If the null hypothesis is true, we have \[ \text{E}(C \hat{\beta})=C\beta=c,\ \ \text{Var}(C \hat{\beta})=\sigma^2C(X^{T}X)^{-1}C^{T}. \] And so \[ C \hat{\beta} \sim N_q(c,\sigma^2C(X^{T}X)^{-1}C^{T}) \] If $H_0$ is true, we find that \[ (C \hat{\beta}-c)^T (C(X^{T}X)^{-1}C^{T})^{-1}(C \hat{\beta}-c)/\sigma^2 \sim \chi_q^2 \] Using the fact that if $X$ and $Y$ are independent random variables with $X \sim \chi_{v_1}^2$ and $Y \sim \chi_{v_2}^2$, then $\frac{X/v_1}{Y/V_2}$ has the $F_{v_1,v_2}$ distribution,

$$ \frac{(C \hat{\beta}-c)^T (C(X^{T}X)^{-1}C^{T})^{-1}(C \hat{\beta}-c)}{q \hat{\sigma}^2}\sim F_{q,n-p} \tag{*}\label{aa1} $$

We would expect this $(C \hat{\beta}-c)^T (C(X^{T}X)^{-1}C^{T})^{-1}(C \hat{\beta}-c)$ to be larger.

So for a $100(1-\alpha)$% significance test we will reject $H_0$ if the test statistic exceeds $F_{q,n-p,\alpha}$.

The upper $100(1-\alpha)$% point of the $F_{q,n-p}$ distribution.

This is a one-sided test, even though the original alternative was two-sided.

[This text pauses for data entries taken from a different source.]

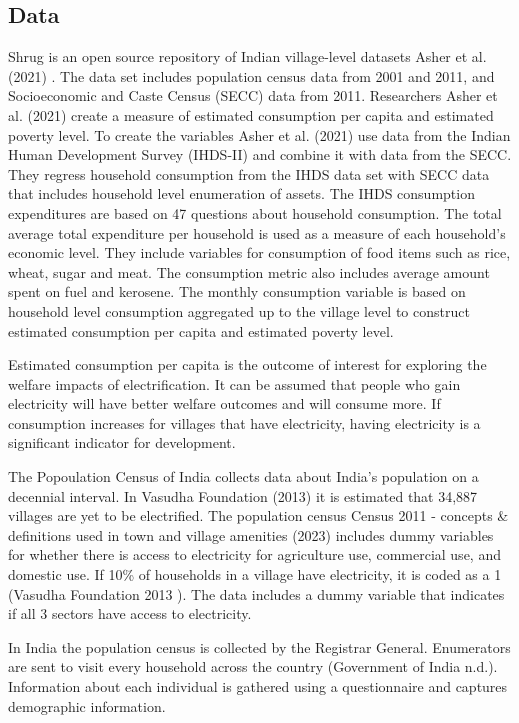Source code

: \documentclass[
]{article}
\begin{document}
\hypertarget{data}{%
\subsection{Data}\label{data}}

Shrug is an open source repository of Indian village-level datasets
Asher et al. (2021) . The data set includes population census data from
2001 and 2011, and Socioeconomic and Caste Census (SECC) data from 2011.
Researchers Asher et al. (2021) create a measure of estimated
consumption per capita and estimated poverty level. To create the
variables Asher et al. (2021) use data from the Indian Human Development
Survey (IHDS-II) and combine it with data from the SECC. They regress
household consumption from the IHDS data set with SECC data that
includes household level enumeration of assets. The IHDS consumption
expenditures are based on 47 questions about household consumption. The
total average total expenditure per household is used as a measure of
each household's economic level. They include variables for consumption
of food items such as rice, wheat, sugar and meat. The consumption
metric also includes average amount spent on fuel and kerosene. The
monthly consumption variable is based on household level consumption
aggregated up to the village level to construct estimated consumption
per capita and estimated poverty level.

Estimated consumption per capita is the outcome of interest for
exploring the welfare impacts of electrification. It can be assumed that
people who gain electricity will have better welfare outcomes and will
consume more. If consumption increases for villages that have
electricity, having electricity is a significant indicator for
development.

The Popoulation Census of India collects data about India's population
on a decennial interval. In Vasudha Foundation (2013) it is estimated
that 34,887 villages are yet to be electrified. The population census
Census 2011 - concepts \& definitions used in town and village amenities
(2023) includes dummy variables for whether there is access to
electricity for agriculture use, commercial use, and domestic use. If
10\% of households in a village have electricity, it is coded as a 1
(Vasudha Foundation 2013 ). The data includes a dummy variable that
indicates if all 3 sectors have access to electricity.

In India the population census is collected by the Registrar General.
Enumerators are sent to visit every household across the country
(Government of India n.d.). Information about each individual is
gathered using a questionnaire and captures demographic information.
\end{document}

It is one-sided because we are using sums of squares, so that any failure of the null hypothesis leads to a larger value of the test statistic.

It is one-sided because we are using sums of squares, so that any failure of the null hypothesis leads to a larger value of the test statistic.

Testing the effect of a subset of regressor variables

We now concentrate on the case where $C=(0\ \ I_q)$, where the $0$ is a $q \times (p-q)$ matrix of zeros, and $c=0$, a $q \times 1$ vector of zeros. Then if we define \[ \beta=\begin{pmatrix} \beta_1 \\\\ \beta_2 \end{pmatrix} \] such that $\beta_1$ is $(p-q)\times 1$ and $\beta_2$ is $q \times 1$ then $C \beta=\beta_2$ and $H_0$ just specifies that $\beta_2=0$.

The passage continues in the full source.